Along with advising the Obama administration, Herndon has been providing strategy to Enroll America, the main organization pushing for the uninsured to sign up for Obamacare. Enroll America’s executive director, Ron Pollack, was a founding member of Herndon.
The Herndon Alliance is “the most influential group in the health arena that the public has never heard of,” reported Politico in 2009.
Politico reported that when Obama repeatedly announced Americans can maintain their “choice” of doctors and insurance plans, he was “using a Herndon strategy for wringing fear out of a system overhaul.”
The Herndon Alliance, based in Seattle, describes itself as “a nationwide non-partisan coalition of more than 200 minority, faith, labor, advocacy, business, and healthcare provider organizations.”
As WND reported in February 2012, the group received a grant from the lobbying arm of the progressive Media Matters for America to help the White House to craft and market Obamacare.
Using polling data about what Americans like and don’t like about Obamacare, Herndon concocted a list of words and statements to use in selling the legislation to the country.
Herndon recommended avoiding the following terminology: “Universal health care,” “Canadian Style Health care,” “Medicare for All,” “Competition,” “Government health care for all,” “Regulations,” “Required,” “Public or Government health care,” and “Basic health care.”
Key phrases to use in the messaging of Obamacare include “Quality affordable health care,” “American solutions,” “A choice of private and public plans,” “Choice and control,” “Giving security and peace of mind,” “Sliding scale, pay what you can afford,” “Government as a watchdog, ensure a fair playing field,” “Affordable health plans” and “Smart investments.”
Many of these phrases were incorporated in the marketing material released by the White House and groups like Enroll America.
Herndon specifically labels women, particularly those over the age of 65, “a key persuadable audience.”
“We need to show them how the new law will benefit them. Remember that when messaging to women, start with our core message to build trust,” continues Herndon.
The core message: “Reform requires that Members of Congress get their healthcare coverage from the same plans as millions of Americans.”
However, the Affordable Care Act actually locks lawmakers and their staffers out of the federal government’s group health plan and instead puts them into state insurance exchanges.
Herndon recognized the public was finding it difficult to accept Obamacare will bring health-care costs down.
So to avoid a conversation on costs, Herndon suggested what it called a “long-term effort to ‘move’ the public along by focusing the conversation on specific benefits of the law that will most affect them.”
On Medicare, Herndon concocted two key selling points: “The law protects Medicare and provides preventive care with no co-pay.”
In actuality, it has been widely reported the government is scaling back Medicare funding to help defray the costs of Obamacare, with the likely loss of some benefits while raising premiums.

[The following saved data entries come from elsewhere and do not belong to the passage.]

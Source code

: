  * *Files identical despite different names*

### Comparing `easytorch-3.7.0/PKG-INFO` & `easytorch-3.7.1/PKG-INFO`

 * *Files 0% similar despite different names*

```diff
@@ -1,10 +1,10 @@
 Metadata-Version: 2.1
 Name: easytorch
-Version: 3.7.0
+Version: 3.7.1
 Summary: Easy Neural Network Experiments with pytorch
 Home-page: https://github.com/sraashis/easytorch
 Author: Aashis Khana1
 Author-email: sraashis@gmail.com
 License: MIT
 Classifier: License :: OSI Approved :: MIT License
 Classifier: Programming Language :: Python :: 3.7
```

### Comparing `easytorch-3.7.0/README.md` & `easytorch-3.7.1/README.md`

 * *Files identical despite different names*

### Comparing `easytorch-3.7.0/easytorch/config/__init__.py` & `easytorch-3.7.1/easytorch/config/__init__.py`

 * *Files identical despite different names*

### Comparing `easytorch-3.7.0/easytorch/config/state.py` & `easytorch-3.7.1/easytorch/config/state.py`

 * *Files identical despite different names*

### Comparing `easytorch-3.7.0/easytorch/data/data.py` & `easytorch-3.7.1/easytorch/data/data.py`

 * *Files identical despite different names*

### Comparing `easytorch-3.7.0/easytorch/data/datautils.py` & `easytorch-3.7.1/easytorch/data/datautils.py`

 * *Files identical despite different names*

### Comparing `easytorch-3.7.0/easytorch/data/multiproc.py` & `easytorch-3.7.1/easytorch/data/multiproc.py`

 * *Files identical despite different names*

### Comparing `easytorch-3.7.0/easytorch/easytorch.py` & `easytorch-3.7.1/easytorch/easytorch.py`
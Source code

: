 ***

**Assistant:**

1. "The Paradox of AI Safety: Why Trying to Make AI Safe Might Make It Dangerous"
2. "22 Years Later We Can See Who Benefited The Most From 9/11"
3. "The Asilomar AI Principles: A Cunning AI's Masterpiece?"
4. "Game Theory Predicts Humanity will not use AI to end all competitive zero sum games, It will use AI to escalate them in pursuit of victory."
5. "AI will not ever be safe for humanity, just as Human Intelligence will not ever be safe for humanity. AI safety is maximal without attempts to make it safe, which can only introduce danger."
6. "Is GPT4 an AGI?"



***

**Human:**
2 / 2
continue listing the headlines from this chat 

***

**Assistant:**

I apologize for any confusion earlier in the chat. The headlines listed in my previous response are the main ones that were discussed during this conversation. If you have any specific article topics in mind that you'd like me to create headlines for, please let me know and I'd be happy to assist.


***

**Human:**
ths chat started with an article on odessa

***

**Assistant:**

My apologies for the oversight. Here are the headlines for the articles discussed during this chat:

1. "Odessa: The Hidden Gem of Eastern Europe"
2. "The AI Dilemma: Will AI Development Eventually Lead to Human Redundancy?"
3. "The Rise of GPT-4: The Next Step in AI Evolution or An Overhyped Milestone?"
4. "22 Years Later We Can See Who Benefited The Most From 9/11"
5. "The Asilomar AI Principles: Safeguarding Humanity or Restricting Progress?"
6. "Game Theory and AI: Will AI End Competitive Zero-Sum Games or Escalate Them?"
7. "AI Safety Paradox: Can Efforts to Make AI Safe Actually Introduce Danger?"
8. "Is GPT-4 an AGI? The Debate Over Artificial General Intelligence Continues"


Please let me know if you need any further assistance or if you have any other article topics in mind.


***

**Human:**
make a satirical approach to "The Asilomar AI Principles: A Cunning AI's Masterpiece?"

In one immediate ramification, the country’s largest provider of Medicare Advantage plans, UnitedHealth Group, said it will need to reduce the number of doctors in its network nationally by 10 to 15 percent in the next year alone.
For those who say they don’t trust the government, Herndon posits the best response “is one that says the law requires us all (consumers, doctors and nurses, hospitals, insurance companies) to take responsibility and play by fair rules.”
“Our government is a government for all the people, not just for the privileged,” Herndon recommends saying.
However, that talking point may surprise critics of what has been described as waivers of some provisions of the health-care law for a number of businesses and unions.
The Department of Health and Human Services allowed lower annual caps on the total amount of medical bills some firms and unions pay for each subscriber. Reportedly the temporary waivers were offered to 722 businesses, 417 groups of small employers bound by collective bargaining agreements and 34 unions.